Bandicam 2014 04 28 19 25 58 771

It’s 1998. The Saturn, my beloved NiGHTS-playing machine, is undeniably on its last legs here in the UK but with the trusty Sega Saturn Magazine as my guide and the likes of Panzer Dragoon Zwei and Street Fighter Alpha 2 to play I didn't care so long as there was something to look forward to. Sonic Team could do no wrong, and their final Saturn title merged their flair for character design with an unexpected premise: futuristic firefighting.

The game has two main playable characters, Shou and Tillis, with the rest of the team available to play through the use of special passwords given out by certain survivors once the main game’s been cleared. There are three main missions to play and while that doesn't seem like much at first glance the game benefits from a randomised layout system much like their later Dreamcast classic Phantasy Star Online, meaning that while key rooms and events always play out in the same way, survivors will more than likely be another person entirely (if they're even there at all) and doors may be locked, forcing players to take alternative routes.

But it’s not just about leaping through flames and navigating collapsing walkways to rescue school children and space station workers (Sonic Team members too, if you're lucky) – there’s the tricky business of putting out fires to consider as well.

In the future this is apparently done by shooting at fires with the Burning Rangers’ sort-of-water-pistols-but-not equipment – a handgun for Shou and a wrist mounted shot for Tillis. Normal shots take longer to put out fires, but when doused they release crystals which are needed to safely transport survivors away from the disaster zone. Charge shots are great for taking out the automated robots that wander around and larger fires quickly, but these blasts always shatter nearby crystals as well as any that would have been released from the fire. These crystals also work exactly like Sonic’s rings, keeping characters safe from harm so long as they have at least one in their possession and scattering if they get hit.

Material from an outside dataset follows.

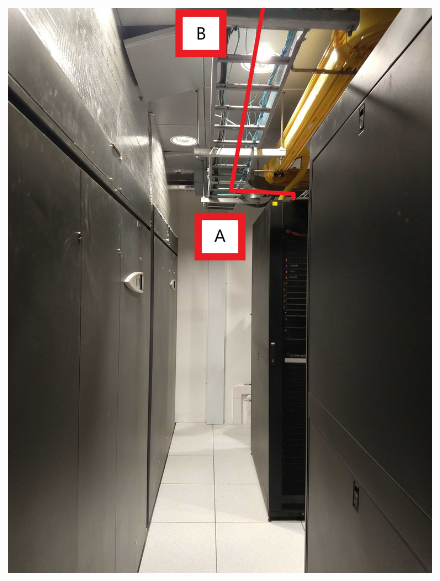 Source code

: \begin{figure}
  \includegraphics[width=\textwidth]{images/11.jpg}
  \label{fig:jlsimon}
\end{figure}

Luckily fires in Burning Rangers are all colour coded, so even in the tightest spots when hazardous barrels are on the verge of exploding and the pressure’s just peaked and unleashed jets of flames through the floor, it’s still easy to tell at a glance which fires need to be prioritised. Red fires are the most common, green are the really dangerous ones as they spit flames in the player's direction, and blue flames don't do much but they do take more shots to subdue. This ease of understanding — coupled with the game’s constantly shifting surroundings and unpredictable behaviour — makes for a pitch-perfect balance of stress and skill. The rules are simple and consistent, and give players who take the time to learn them an edge — while the distinctive locations with their shifting layouts keep even experienced players on their toes.

But there is a problem with Sonic Team’s unique and ambitious approach to firefighting - they pushed the Saturn to the limit with dynamic environments, fancy coloured light sources and transparencies (all of which were a big deal at the time) and the hardware really can't cope with the strain, meaning floors and walls frequently flicker in and out of existence, transparencies are often visible in front of objects that they should be hidden behind and fires sometimes break out inside walls where the player can't reach them. It’s completely understandable how someone could look at the game almost sixteen years after its release and not see what all the fuss is about.

Which leads us to the point of this feature; Burning Rangers deserves another shot on more powerful hardware so that it can live up to its original potential. Sonic and All-Stars Racing Transformed gave us a tantalising glimpse of what a next-gen Burning Rangers could look like and it was fantastic – any chance of treating us to the rest of the game, Sega?